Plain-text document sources
---*---
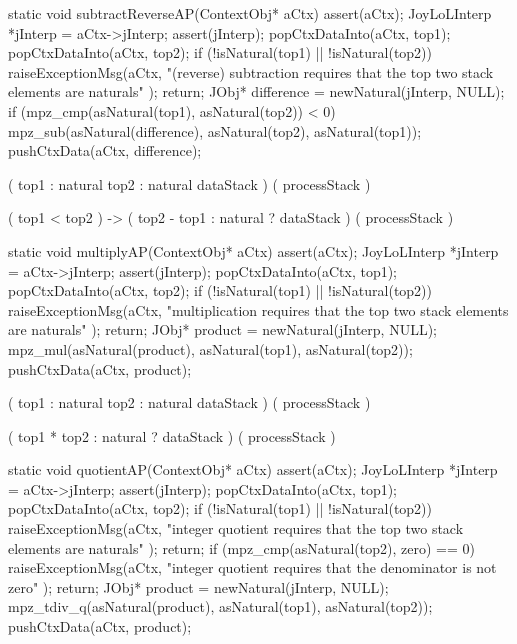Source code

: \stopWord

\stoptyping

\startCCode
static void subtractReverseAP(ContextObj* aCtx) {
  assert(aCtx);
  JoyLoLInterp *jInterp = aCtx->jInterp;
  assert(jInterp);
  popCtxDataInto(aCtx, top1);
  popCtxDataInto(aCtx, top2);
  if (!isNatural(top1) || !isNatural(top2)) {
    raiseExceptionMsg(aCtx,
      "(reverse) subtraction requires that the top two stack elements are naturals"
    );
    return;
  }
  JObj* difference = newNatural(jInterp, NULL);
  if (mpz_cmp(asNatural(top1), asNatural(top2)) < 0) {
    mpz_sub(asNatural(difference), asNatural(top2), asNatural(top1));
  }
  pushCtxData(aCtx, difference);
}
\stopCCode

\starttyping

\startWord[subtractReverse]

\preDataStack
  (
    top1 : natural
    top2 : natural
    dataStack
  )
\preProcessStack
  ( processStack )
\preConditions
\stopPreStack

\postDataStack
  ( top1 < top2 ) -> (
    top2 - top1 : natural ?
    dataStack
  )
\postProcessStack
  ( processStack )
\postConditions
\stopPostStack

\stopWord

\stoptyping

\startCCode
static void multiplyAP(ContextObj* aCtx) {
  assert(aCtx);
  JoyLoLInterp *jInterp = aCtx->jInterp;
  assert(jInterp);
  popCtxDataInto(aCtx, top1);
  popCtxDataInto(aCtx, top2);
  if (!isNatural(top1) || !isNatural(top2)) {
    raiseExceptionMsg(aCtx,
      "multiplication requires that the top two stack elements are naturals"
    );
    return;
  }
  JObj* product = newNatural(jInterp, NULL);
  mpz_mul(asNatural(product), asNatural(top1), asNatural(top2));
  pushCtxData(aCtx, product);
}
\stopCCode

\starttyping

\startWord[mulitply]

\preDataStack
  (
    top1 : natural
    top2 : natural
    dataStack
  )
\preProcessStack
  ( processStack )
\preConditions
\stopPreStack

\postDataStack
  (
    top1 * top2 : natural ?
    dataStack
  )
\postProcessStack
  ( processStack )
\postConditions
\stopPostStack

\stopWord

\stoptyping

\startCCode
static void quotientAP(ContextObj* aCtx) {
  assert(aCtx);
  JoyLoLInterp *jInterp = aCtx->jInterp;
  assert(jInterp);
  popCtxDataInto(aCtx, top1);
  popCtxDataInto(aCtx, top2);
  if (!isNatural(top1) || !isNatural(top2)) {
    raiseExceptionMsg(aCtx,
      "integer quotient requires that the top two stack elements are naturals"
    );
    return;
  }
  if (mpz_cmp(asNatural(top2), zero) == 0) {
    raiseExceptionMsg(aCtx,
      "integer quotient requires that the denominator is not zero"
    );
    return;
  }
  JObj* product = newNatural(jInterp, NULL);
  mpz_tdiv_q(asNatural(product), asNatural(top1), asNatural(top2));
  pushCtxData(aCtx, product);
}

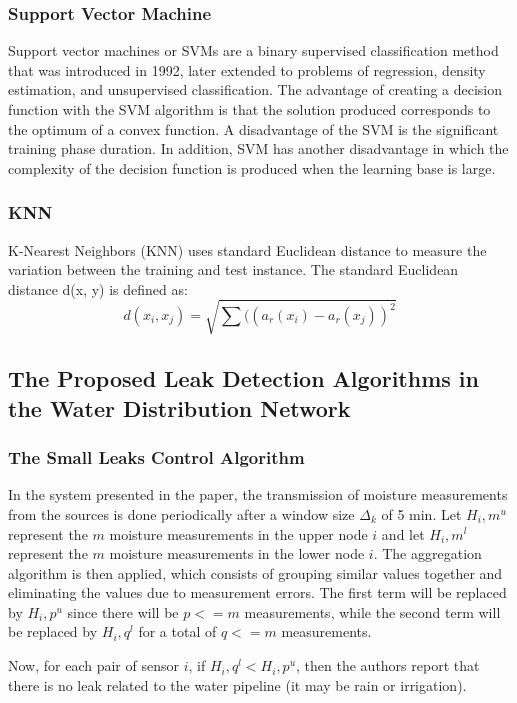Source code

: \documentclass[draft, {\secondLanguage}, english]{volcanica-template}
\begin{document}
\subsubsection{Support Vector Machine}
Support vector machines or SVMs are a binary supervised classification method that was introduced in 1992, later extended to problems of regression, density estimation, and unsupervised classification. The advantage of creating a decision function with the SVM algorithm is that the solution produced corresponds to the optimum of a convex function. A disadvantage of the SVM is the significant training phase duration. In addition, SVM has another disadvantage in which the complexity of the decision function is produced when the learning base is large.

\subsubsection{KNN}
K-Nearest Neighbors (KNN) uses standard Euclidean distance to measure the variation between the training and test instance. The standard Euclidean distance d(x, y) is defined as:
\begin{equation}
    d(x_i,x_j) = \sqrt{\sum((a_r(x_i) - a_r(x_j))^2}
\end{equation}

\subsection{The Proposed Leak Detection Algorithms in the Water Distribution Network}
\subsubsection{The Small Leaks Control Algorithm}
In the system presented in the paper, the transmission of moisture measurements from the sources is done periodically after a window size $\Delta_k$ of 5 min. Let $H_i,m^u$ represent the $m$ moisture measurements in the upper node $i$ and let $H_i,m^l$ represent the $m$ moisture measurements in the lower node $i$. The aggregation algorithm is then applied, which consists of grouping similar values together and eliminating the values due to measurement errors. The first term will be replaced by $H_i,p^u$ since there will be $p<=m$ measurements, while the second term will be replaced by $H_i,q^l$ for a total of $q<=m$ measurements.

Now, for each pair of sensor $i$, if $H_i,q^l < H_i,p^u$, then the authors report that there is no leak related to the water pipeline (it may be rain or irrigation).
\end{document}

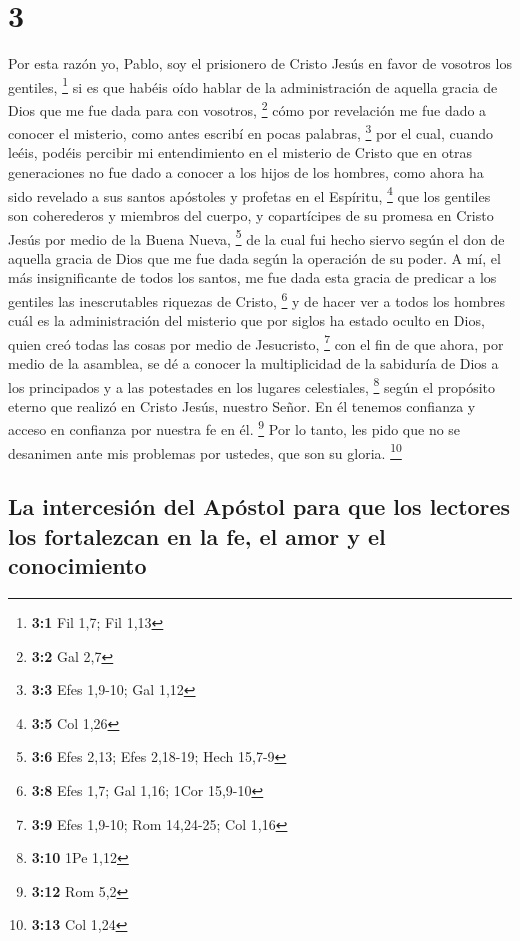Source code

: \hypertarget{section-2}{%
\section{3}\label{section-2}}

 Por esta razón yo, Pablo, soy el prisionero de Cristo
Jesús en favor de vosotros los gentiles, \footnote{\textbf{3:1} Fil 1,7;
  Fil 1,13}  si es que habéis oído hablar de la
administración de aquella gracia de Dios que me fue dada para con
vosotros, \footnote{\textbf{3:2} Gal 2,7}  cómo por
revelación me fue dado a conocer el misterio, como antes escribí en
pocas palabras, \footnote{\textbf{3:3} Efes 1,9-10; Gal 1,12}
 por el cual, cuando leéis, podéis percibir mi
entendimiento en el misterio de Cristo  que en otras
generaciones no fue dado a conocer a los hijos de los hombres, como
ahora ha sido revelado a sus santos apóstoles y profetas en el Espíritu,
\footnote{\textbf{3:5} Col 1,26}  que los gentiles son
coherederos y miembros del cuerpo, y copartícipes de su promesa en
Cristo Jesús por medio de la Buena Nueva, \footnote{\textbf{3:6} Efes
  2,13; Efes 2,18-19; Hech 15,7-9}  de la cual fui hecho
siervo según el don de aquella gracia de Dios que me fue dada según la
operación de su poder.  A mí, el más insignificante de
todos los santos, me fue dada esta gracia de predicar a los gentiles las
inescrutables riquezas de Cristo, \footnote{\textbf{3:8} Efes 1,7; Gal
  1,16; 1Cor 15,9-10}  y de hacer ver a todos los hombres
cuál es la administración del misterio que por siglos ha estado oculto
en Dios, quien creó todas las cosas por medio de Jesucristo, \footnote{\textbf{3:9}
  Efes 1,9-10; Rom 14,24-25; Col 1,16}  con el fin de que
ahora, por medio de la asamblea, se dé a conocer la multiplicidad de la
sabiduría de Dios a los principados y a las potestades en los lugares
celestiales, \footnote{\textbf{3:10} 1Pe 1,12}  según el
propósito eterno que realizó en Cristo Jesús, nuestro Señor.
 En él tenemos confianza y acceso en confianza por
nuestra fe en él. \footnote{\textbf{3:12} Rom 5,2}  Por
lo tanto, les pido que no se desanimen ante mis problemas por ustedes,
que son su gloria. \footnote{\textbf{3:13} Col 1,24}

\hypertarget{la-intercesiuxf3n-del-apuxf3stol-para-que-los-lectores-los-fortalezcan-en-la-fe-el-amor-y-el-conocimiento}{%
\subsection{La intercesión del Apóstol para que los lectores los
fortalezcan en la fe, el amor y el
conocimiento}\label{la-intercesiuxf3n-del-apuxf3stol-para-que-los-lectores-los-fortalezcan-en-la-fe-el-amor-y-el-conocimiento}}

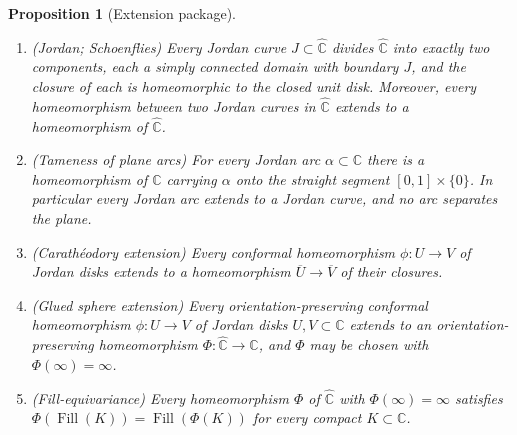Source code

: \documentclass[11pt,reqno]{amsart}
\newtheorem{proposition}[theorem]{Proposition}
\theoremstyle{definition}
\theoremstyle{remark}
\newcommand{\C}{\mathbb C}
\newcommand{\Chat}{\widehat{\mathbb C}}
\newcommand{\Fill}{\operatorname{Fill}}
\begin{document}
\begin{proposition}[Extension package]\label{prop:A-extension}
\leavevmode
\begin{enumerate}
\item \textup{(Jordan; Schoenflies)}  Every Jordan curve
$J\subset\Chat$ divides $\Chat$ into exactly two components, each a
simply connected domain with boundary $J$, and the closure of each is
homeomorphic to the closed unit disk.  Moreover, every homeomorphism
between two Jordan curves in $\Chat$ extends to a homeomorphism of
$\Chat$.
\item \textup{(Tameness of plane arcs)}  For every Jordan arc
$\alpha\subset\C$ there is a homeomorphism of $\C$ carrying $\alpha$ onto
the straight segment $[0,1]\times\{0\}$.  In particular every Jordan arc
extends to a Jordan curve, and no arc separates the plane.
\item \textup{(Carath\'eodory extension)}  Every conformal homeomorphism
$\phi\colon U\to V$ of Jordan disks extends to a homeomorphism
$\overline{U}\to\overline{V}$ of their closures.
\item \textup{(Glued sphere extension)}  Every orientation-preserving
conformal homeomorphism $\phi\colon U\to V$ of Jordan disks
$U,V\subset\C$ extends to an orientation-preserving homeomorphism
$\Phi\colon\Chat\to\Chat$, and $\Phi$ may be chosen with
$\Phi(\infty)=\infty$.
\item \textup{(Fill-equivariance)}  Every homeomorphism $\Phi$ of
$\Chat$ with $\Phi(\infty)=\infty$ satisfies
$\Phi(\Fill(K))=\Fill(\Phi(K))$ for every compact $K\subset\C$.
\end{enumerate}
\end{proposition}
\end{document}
---*---
### The task
Filter these records, keeping every line where the word "extends" occurs.

### Response area
between two Jordan curves in $\Chat$ extends to a homeomorphism of
extends to a Jordan curve, and no arc separates the plane.
$\phi\colon U\to V$ of Jordan disks extends to a homeomorphism
$U,V\subset\C$ extends to an orientation-preserving homeomorphism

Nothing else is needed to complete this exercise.